■ **ACTIVITY**: Count every line below containing "Compat"; state the number only.

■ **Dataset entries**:
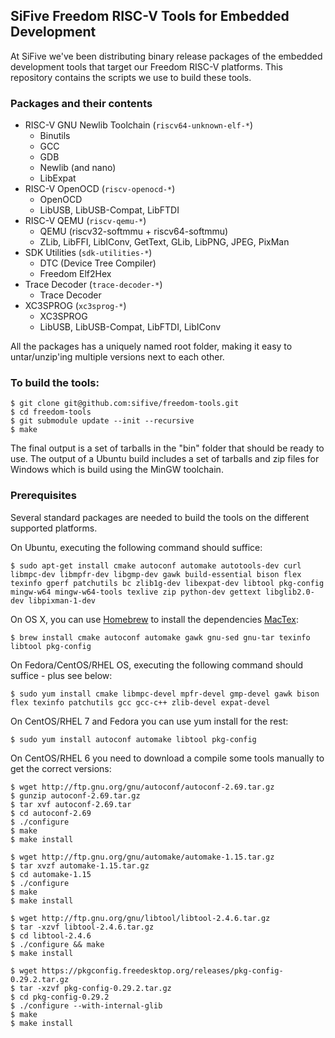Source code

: SiFive Freedom RISC-V Tools for Embedded Development
--------

At SiFive we've been distributing binary release packages of the embedded development
tools that target our Freedom RISC-V platforms.  This repository contains the scripts
we use to build these tools.

### Packages and their contents

* RISC-V GNU Newlib Toolchain (`riscv64-unknown-elf-*`)
    * Binutils
    * GCC
    * GDB
    * Newlib (and nano)
    * LibExpat
* RISC-V OpenOCD (`riscv-openocd-*`)
    * OpenOCD
    * LibUSB, LibUSB-Compat, LibFTDI
* RISC-V QEMU (`riscv-qemu-*`)
    * QEMU (riscv32-softmmu + riscv64-softmmu)
    * ZLib, LibFFI, LibIConv, GetText, GLib, LibPNG, JPEG, PixMan
* SDK Utilities (`sdk-utilities-*`)
    * DTC (Device Tree Compiler)
    * Freedom Elf2Hex
* Trace Decoder (`trace-decoder-*`)
    * Trace Decoder
* XC3SPROG (`xc3sprog-*`)
    * XC3SPROG
    * LibUSB, LibUSB-Compat, LibFTDI, LibIConv

All the packages has a uniquely named root folder, making it easy to untar/unzip'ing
multiple versions next to each other.

### To build the tools:

    $ git clone git@github.com:sifive/freedom-tools.git
    $ cd freedom-tools
    $ git submodule update --init --recursive
    $ make

The final output is a set of tarballs in the "bin" folder that should be ready to use.
The output of a Ubuntu build includes a set of tarballs and zip files for Windows
which is build using the MinGW toolchain.

### Prerequisites

Several standard packages are needed to build the tools on the different supported platforms.  


On Ubuntu, executing the following command should suffice:

    $ sudo apt-get install cmake autoconf automake autotools-dev curl libmpc-dev libmpfr-dev libgmp-dev gawk build-essential bison flex texinfo gperf patchutils bc zlib1g-dev libexpat-dev libtool pkg-config mingw-w64 mingw-w64-tools texlive zip python-dev gettext libglib2.0-dev libpixman-1-dev

On OS X, you can use [Homebrew](http://brew.sh) to install the dependencies [MacTex](http://www.tug.org/mactex/):

    $ brew install cmake autoconf automake gawk gnu-sed gnu-tar texinfo libtool pkg-config

On Fedora/CentOS/RHEL OS, executing the following command should suffice - plus see below:

    $ sudo yum install cmake libmpc-devel mpfr-devel gmp-devel gawk bison flex texinfo patchutils gcc gcc-c++ zlib-devel expat-devel

On CentOS/RHEL 7 and Fedora you can use yum install for the rest:

    $ sudo yum install autoconf automake libtool pkg-config

On CentOS/RHEL 6 you need to download a compile some tools manually to get the correct versions:

    $ wget http://ftp.gnu.org/gnu/autoconf/autoconf-2.69.tar.gz
    $ gunzip autoconf-2.69.tar.gz
    $ tar xvf autoconf-2.69.tar
    $ cd autoconf-2.69
    $ ./configure
    $ make
    $ make install

    $ wget http://ftp.gnu.org/gnu/automake/automake-1.15.tar.gz
    $ tar xvzf automake-1.15.tar.gz
    $ cd automake-1.15
    $ ./configure
    $ make
    $ make install

    $ wget http://ftp.gnu.org/gnu/libtool/libtool-2.4.6.tar.gz
    $ tar -xzvf libtool-2.4.6.tar.gz 
    $ cd libtool-2.4.6
    $ ./configure && make
    $ make install

    $ wget https://pkgconfig.freedesktop.org/releases/pkg-config-0.29.2.tar.gz
    $ tar -xzvf pkg-config-0.29.2.tar.gz 
    $ cd pkg-config-0.29.2
    $ ./configure --with-internal-glib
    $ make
    $ make install
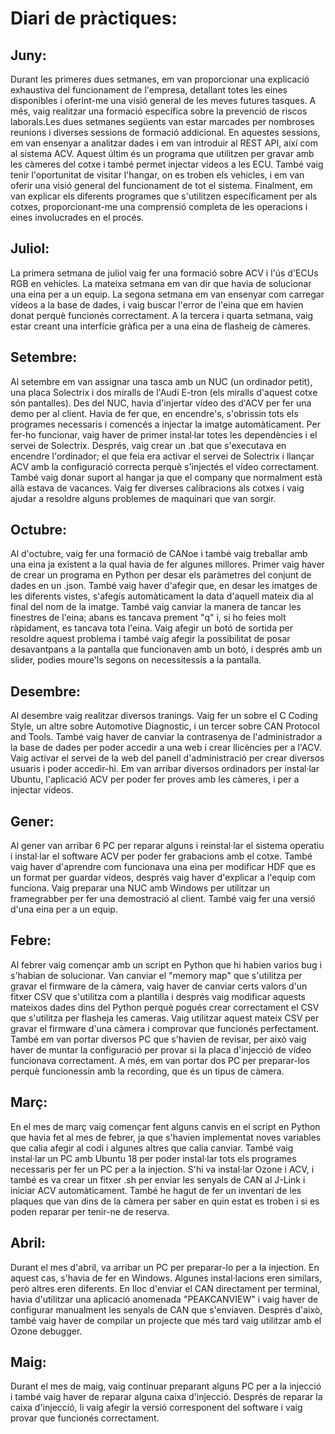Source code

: # Diari de pràctiques:

## Juny:

Durant les primeres dues setmanes, em van proporcionar una explicació exhaustiva del funcionament de l'empresa, detallant totes les eines disponibles i oferint-me una visió general de les meves futures tasques. A més, vaig realitzar una formació específica sobre la prevenció de riscos laborals.Les dues setmanes següents van estar marcades per nombroses reunions i diverses sessions de formació addicional. En aquestes sessions, em van ensenyar a analitzar dades i em van introduir al REST API, així com al sistema ACV. 
Aquest últim és un programa que utilitzen per gravar amb les càmeres del cotxe i també permet injectar vídeos a les ECU. També vaig tenir l'oportunitat de visitar l'hangar, on es troben els vehicles, i em van oferir una visió general del funcionament de tot el sistema. Finalment, em van explicar els diferents programes que s'utilitzen específicament per als cotxes, proporcionant-me una comprensió completa de les operacions i eines involucrades en el procés.

## Juliol:

La primera setmana de juliol vaig fer una formació sobre ACV i l'ús d'ECUs RGB en vehicles. La mateixa setmana em van dir que havia de solucionar una eina per a un equip.
La segona setmana em van ensenyar com carregar vídeos a la base de dades, i vaig buscar l'error de l'eina que em havien donat perquè funcionés correctament.
A la tercera i quarta setmana, vaig estar creant una interfície gràfica per a una eina de flasheig de càmeres.

## Setembre:

Al setembre em van assignar una tasca amb un NUC (un ordinador petit), una placa Solectrix i dos miralls de l'Audi E-tron (els miralls d'aquest cotxe són pantalles). Des del NUC, havia d'injertar vídeo des d'ACV per fer una demo per al client. Havia de fer que, en encendre's, s'obrissin tots els programes necessaris i comencés a injectar la imatge automàticament.
Per fer-ho funcionar, vaig haver de primer instal·lar totes les dependències i el servei de Solectrix. Després, vaig crear un .bat que s'executava en encendre l'ordinador; el que feia era activar el servei de Solectrix i llançar ACV amb la configuració correcta perquè s'injectés el vídeo correctament.
També vaig donar suport al hangar ja que el company que normalment està allà estava de vacances. Vaig fer diverses calibracions als cotxes i vaig ajudar a resoldre alguns problemes de maquinari que van sorgir.

## Octubre:

Al d'octubre, vaig fer una formació de CANoe i també vaig treballar amb una eina ja existent a la qual havia de fer algunes millores. Primer vaig haver de crear un programa en Python per desar els paràmetres del conjunt de dades en un .json. També vaig haver d'afegir que, en desar les imatges de les diferents vistes, s'afegís automàticament la data d'aquell mateix dia al final del nom de la imatge. També vaig canviar la manera de tancar les finestres de l'eina; abans es tancava prement "q" i, si ho feies molt ràpidament, es tancava tota l'eina. Vaig afegir un botó de sortida per resoldre aquest problema i també vaig afegir la possibilitat de posar desavantpans a la pantalla que funcionaven amb un botó, i després amb un slider, podies moure'ls segons on necessitessis a la pantalla.

## Desembre:

Al desembre vaig realitzar diversos tranings. Vaig fer un sobre el C Coding Style, un altre sobre Automotive Diagnostic, i un tercer sobre CAN Protocol and Tools. També vaig haver de canviar la contrasenya de l'administrador a la base de dades per poder accedir a una web i crear llicències per a l'ACV. Vaig activar el servei de la web del panell d'administració per crear diversos usuaris i poder accedir-hi. Em van arribar diversos ordinadors per instal·lar Ubuntu, l'aplicació ACV per poder fer proves amb les càmeres, i per a injectar vídeos.

## Gener:

Al gener van arribar 6 PC per reparar alguns i reinstal·lar el sistema operatiu i instal·lar el software ACV per poder fer grabacions amb el cotxe. També vaig haver d'aprendre com funcionava una eina per modificar HDF que es un format per guardar videos, després vaig haver d'explicar a l'equip com funciona. Vaig preparar una NUC amb Windows per utilitzar un framegrabber per fer una demostració al client. També vaig fer una versió d'una eina per a un equip.

## Febre:

Al febrer vaig començar amb un script en Python que hi habien varios bug i s'habian de solucionar. Van canviar el "memory map" que s'utilitza per gravar el firmware de la càmera, vaig haver de canviar certs valors d'un fitxer CSV que s'utilitza com a plantilla i després vaig modificar aquests mateixos dades dins del Python perquè pogués crear correctament el CSV que s'utilitza per flasheja les cameras. Vaig utilitzar aquest mateix CSV per gravar el firmware d'una càmera i comprovar que funcionés perfectament. També em van portar diversos PC que s'havien de revisar, per això vaig haver de muntar la configuració per provar si la placa d'injecció de vídeo funcionava correctament. A més, em van portar dos PC per preparar-los perquè funcionessin amb la recording, que és un tipus de càmera.

## Març:

En el mes de març vaig començar fent alguns canvis en el script en Python que havia fet al mes de febrer, ja que s'havien implementat noves variables que calia afegir al codi i algunes altres que calia canviar. També vaig instal·lar un PC amb Ubuntu 18 per poder instal·lar tots els programes necessaris per fer un PC per a la injection. S'hi va instal·lar Ozone i ACV, i també es va crear un fitxer .sh per enviar les senyals de CAN al J-Link i iniciar ACV automàticament. També he hagut de fer un inventari de les plaques que van dins de la càmera per saber en quin estat es troben i si es poden reparar per tenir-ne de reserva.

## Abril:

Durant el mes d'abril, va arribar un PC per preparar-lo per a la injection. En aquest cas, s'havia de fer en Windows. Algunes instal·lacions eren similars, però altres eren diferents. En lloc d'enviar el CAN directament per terminal, havia d'utilitzar una aplicació anomenada "PEAKCANVIEW" i vaig haver de configurar manualment les senyals de CAN que s'enviaven. Després d'això, també vaig haver de compilar un projecte que més tard vaig utilitzar amb el Ozone debugger.

## Maig:

Durant el mes de maig, vaig continuar preparant alguns PC per a la injecció i també vaig haver de reparar alguna caixa d'injecció. Després de reparar la caixa d'injecció, li vaig afegir la versió corresponent del software i vaig provar que funcionés correctament.
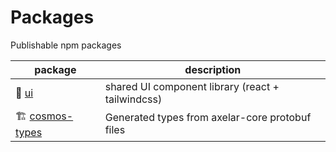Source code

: # Packages

Publishable npm packages

| package                                  | description                                       |
| ---------------------------------------- | ------------------------------------------------- |
| 🎨 [ui](/packages/ui)                    | shared UI component library (react + tailwindcss) |
| 🏗️ [cosmos-types](packages/cosmos-types) | Generated types from axelar-core protobuf files   |
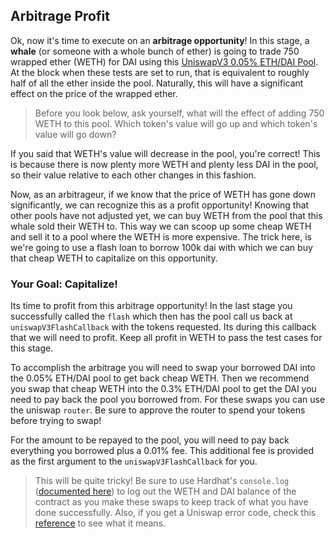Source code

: ## Arbitrage Profit

Ok, now it's time to execute on an **arbitrage opportunity**! In this stage, a **whale** (or someone with a whole bunch of ether) is going to trade 750 wrapped ether (WETH) for DAI using this [UniswapV3 0.05% ETH/DAI Pool](https://etherscan.io/address/0x60594a405d53811d3bc4766596efd80fd545a270). At the block when these tests are set to run, that is equivalent to roughly half of all the ether inside the pool. Naturally, this will have a significant effect on the price of the wrapped ether. 

> <emoji id="thinking_face" /> Before you look below, ask yourself, what will the effect of adding 750 WETH to this pool. Which token's value will go up and which token's value will go down?

If you said that WETH's value will decrease in the pool, you're correct! This is because there is now plenty more WETH and plenty less DAI in the pool, so their value relative to each other changes in this fashion. 

Now, as an arbitrageur, if we know that the price of WETH has gone down significantly, we can recognize this as a profit opportunity! Knowing that other pools have not adjusted yet, we can buy WETH from the pool that this whale sold their WETH to. This way we can scoop up some cheap WETH and sell it to a pool where the WETH is more expensive. The trick here, is we're going to use a flash loan to borrow 100k dai with which we can buy that cheap WETH to capitalize on this opportunity.

### <emoji id="checkered_flag" /> Your Goal: Capitalize! 

Its time to profit from this arbitrage opportunity! In the last stage you successfully called the `flash` which then has the pool call us back at `uniswapV3FlashCallback` with the tokens requested. Its during this callback that we will need to profit. Keep all profit in WETH to pass the test cases for this stage.

To accomplish the arbitrage you will need to swap your borrowed DAI into the 0.05% ETH/DAI pool to get back cheap WETH. Then we recommend you swap that cheap WETH into the 0.3% ETH/DAI pool to get the DAI you need to pay back the pool you borrowed from. For these swaps you can use the uniswap `router`. Be sure to approve the router to spend your tokens before trying to swap!

For the amount to be repayed to the pool, you will need to pay back everything you borrowed plus a 0.01% fee. This additional fee is provided as the first argument to the `uniswapV3FlashCallback` for you.

> <emoji id="book" /> This will be quite tricky! Be sure to use Hardhat's `console.log` ([documented here](https://hardhat.org/hardhat-network/reference/#console-log)) to log out the WETH and DAI balance of the contract as you make these swaps to keep track of what you have done successfully. Also, if you get a Uniswap error code, check this [reference](https://docs.uniswap.org/protocol/reference/error-codes) to see what it means. 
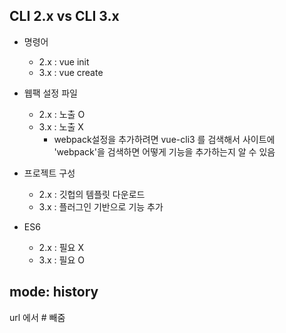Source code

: 
## CLI 2.x vs CLI 3.x
- 명령어
  - 2.x : vue init
  - 3.x : vue create

- 웹팩 설정 파일
  - 2.x : 노출 O
  - 3.x : 노출 X
    - webpack설정을 추가하려면 vue-cli3 를 검색해서 사이트에 'webpack'을 검색하면 어떻게 기능을 추가하는지 알 수 있음

- 프로젝트 구성
  - 2.x : 깃헙의 템플릿 다운로드
  - 3.x : 플러그인 기반으로 기능 추가

- ES6
  - 2.x : 필요 X
  - 3.x : 필요 O



## mode: history
url 에서 # 빼줌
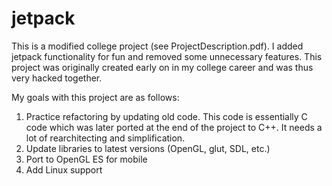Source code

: jetpack
=======

This is a modified college project (see ProjectDescription.pdf).  I added jetpack functionality for fun and removed some unnecessary features.  This project was originally created early on in my college career and was thus very hacked together.

My goals with this project are as follows:
1. Practice refactoring by updating old code.  This code is essentially C code which was later ported at the end of the project to C++.  It needs a lot of rearchitecting and simplification.
2. Update libraries to latest versions (OpenGL, glut, SDL, etc.)
3. Port to OpenGL ES for mobile
4. Add Linux support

■ **RESPONSE TO THE EXERCISE**: 2